The plots I’ve been using are 4096m^2 – that’s about 64m on a side. That size TENDS to come with about 900 prims.
So here’s where you figure out the math. I made a test build of the skybox (I originally started with a mod of the “Daisy” freebie home) with all the doors, windows, security, and rental box. I counted the prims, and added however many I wanted to give the tenant. Then multiplied to see how many I could fit on the plot. Took my monthly rent for the plot, added a margin, divided by the number of skyboxes, divided by four, and came up with a weekly rent.
So for example – let’s say you’re paying L$8K a month for a plot like I described above. (This is a slightly high rent for commercial use of Estate land, but not by much.) You have a 10-prim skybox model that’s simple as dirt but has doors and security and a rental box. You could then put 9 of those on your plot, and give 90 prims per tenant. (You want to leave a little leeway for the rude idiot who goes overprim until you can fix ’em.) For the sake of convenience, you want to make L$1K a month if all the boxes are full, so you take ((L$9000 / 9) / 4). That leaves you with L$250 a week per skybox.

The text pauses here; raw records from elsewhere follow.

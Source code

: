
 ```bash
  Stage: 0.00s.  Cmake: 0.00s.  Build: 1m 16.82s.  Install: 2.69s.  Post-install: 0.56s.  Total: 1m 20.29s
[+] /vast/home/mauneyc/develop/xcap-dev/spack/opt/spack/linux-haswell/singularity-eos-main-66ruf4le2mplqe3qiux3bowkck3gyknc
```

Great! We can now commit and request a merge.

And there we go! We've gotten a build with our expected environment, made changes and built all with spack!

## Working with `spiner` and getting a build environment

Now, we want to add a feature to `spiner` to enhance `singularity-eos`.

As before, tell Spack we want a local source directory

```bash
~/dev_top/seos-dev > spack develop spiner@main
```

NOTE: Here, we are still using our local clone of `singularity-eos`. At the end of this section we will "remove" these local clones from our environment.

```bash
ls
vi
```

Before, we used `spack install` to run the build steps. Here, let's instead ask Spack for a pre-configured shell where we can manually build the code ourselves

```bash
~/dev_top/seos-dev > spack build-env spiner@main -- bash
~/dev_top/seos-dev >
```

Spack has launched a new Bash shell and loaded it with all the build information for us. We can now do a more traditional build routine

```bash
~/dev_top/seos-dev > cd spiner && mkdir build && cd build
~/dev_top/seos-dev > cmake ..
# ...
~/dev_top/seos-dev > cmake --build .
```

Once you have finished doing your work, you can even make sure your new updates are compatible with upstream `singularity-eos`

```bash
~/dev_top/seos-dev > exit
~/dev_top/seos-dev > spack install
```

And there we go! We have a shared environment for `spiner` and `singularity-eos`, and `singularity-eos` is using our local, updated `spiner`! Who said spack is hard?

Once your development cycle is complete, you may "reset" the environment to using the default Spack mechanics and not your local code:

Observant readers will have noticed that’s the rent I charge – but I have a lot smaller margin, larger and nicer skyboxes, and more prims for the tenant. There are rarely 1:1 comparisons among renting apartments and skyboxes, but spend a few hours looking at all the offerings and you’ll get a rough ballpark figure.
One thing I forgot – especially as I started up, I did not have full tenancy all the time. Still don’t, because there is turnover. You will continue to sink money into your operation after the startup costs. Be prepared.